**What is required**
Read through the material below and find each line that has the word "bewiesene"; copy it.

(Entries shown begins)

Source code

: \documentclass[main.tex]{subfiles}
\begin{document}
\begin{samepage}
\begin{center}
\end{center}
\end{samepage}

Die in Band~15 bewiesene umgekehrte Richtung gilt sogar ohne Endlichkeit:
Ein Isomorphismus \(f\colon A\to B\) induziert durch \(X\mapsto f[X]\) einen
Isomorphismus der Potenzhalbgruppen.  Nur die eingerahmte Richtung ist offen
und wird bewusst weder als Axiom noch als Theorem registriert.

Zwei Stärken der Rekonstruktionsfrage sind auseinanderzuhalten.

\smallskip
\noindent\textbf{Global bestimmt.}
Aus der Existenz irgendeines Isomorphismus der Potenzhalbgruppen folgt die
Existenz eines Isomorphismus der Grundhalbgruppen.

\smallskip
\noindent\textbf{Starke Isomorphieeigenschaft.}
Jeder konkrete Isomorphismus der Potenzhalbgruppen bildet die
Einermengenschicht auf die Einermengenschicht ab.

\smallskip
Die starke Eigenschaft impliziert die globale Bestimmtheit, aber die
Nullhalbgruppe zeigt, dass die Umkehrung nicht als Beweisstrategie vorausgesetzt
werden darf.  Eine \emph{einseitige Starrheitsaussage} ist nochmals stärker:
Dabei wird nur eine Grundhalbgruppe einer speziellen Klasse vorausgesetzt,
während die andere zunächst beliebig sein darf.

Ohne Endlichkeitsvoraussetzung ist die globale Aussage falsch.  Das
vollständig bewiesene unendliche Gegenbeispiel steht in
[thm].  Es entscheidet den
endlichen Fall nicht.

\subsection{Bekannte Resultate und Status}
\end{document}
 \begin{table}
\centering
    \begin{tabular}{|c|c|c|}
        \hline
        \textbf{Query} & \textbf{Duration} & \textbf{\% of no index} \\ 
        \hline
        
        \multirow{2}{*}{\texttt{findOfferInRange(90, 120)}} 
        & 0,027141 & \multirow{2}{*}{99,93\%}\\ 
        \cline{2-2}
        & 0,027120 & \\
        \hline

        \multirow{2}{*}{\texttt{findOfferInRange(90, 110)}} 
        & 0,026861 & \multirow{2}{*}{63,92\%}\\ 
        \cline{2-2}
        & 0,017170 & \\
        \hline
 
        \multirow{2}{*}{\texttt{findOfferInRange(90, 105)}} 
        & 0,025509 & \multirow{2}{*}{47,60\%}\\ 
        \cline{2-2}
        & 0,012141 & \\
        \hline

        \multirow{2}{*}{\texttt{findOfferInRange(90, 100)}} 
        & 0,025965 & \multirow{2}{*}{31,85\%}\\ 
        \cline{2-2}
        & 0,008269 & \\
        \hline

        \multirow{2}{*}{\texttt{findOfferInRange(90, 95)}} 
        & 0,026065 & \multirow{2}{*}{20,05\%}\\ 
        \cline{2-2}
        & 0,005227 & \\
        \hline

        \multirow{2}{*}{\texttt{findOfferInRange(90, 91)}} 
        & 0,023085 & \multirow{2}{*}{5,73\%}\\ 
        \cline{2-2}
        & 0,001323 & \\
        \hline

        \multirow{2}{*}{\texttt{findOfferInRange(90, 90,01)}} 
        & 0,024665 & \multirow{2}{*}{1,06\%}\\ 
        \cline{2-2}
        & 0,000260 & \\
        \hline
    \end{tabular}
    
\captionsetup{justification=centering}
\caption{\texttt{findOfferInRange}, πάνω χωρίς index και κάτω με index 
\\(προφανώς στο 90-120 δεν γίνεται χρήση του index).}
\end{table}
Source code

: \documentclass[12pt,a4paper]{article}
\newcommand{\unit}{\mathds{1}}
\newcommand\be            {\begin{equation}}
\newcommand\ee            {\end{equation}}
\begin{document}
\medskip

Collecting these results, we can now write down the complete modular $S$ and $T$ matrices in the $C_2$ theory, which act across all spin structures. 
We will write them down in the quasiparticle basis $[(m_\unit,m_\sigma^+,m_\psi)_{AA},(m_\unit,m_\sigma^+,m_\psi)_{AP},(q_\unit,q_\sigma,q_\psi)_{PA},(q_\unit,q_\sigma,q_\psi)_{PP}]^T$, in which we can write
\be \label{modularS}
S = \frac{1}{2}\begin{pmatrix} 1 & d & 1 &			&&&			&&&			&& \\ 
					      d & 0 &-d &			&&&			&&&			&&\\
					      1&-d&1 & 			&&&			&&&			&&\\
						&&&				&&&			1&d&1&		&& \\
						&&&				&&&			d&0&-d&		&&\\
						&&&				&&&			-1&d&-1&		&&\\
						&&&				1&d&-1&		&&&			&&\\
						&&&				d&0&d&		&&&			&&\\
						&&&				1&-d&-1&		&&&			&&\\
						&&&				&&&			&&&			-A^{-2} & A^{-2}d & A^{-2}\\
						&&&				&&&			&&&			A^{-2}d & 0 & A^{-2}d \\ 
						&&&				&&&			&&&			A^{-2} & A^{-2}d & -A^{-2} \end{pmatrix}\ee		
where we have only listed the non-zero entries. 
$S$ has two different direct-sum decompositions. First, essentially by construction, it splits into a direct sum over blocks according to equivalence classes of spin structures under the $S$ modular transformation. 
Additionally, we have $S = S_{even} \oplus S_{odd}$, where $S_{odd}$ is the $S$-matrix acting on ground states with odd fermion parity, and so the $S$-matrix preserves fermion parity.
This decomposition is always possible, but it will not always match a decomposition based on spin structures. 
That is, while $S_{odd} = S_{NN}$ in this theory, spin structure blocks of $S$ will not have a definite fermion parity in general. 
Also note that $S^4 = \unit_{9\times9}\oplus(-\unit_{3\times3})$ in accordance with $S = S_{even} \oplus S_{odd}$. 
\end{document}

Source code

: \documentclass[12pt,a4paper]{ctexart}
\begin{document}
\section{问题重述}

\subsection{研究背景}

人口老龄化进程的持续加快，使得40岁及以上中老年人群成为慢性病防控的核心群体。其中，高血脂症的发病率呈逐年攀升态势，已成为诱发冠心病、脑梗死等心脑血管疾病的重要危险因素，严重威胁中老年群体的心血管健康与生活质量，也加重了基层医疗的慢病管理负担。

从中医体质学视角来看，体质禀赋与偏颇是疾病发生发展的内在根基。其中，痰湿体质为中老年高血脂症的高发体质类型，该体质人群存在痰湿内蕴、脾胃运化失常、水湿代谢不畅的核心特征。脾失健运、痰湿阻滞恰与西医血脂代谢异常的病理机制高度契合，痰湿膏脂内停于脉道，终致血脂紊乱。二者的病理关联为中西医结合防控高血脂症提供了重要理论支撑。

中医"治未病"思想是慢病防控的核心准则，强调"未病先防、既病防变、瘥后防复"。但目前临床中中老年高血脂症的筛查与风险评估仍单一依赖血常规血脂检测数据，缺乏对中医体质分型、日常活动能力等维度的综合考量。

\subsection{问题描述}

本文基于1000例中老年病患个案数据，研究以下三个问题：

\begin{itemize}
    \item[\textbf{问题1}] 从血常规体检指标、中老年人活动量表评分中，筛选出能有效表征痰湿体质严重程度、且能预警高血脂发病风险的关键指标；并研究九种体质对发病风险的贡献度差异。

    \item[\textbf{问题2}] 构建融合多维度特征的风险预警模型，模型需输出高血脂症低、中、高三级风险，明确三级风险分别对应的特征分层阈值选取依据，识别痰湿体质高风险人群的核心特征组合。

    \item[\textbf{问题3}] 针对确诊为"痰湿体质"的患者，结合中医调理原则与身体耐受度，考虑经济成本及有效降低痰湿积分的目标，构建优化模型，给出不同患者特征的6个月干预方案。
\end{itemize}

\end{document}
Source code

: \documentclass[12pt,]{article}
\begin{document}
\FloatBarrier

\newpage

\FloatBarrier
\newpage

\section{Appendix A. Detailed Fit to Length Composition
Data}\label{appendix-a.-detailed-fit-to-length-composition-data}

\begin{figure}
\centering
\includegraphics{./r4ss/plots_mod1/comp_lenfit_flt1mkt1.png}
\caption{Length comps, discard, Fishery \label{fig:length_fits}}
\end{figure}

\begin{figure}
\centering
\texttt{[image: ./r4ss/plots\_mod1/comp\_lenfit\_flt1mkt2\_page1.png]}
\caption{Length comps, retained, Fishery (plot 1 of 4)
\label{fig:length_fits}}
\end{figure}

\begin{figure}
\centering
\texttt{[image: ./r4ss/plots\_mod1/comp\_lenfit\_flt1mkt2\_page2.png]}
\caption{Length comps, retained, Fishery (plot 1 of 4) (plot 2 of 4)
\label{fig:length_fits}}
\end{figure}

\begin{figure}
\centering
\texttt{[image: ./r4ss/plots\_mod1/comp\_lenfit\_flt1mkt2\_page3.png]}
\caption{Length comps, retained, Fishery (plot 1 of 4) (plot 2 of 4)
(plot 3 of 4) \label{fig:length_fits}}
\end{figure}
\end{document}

(Entries shown ends)

**Response**
Die in Band~15 bewiesene umgekehrte Richtung gilt sogar ohne Endlichkeit:
vollständig bewiesene unendliche Gegenbeispiel steht in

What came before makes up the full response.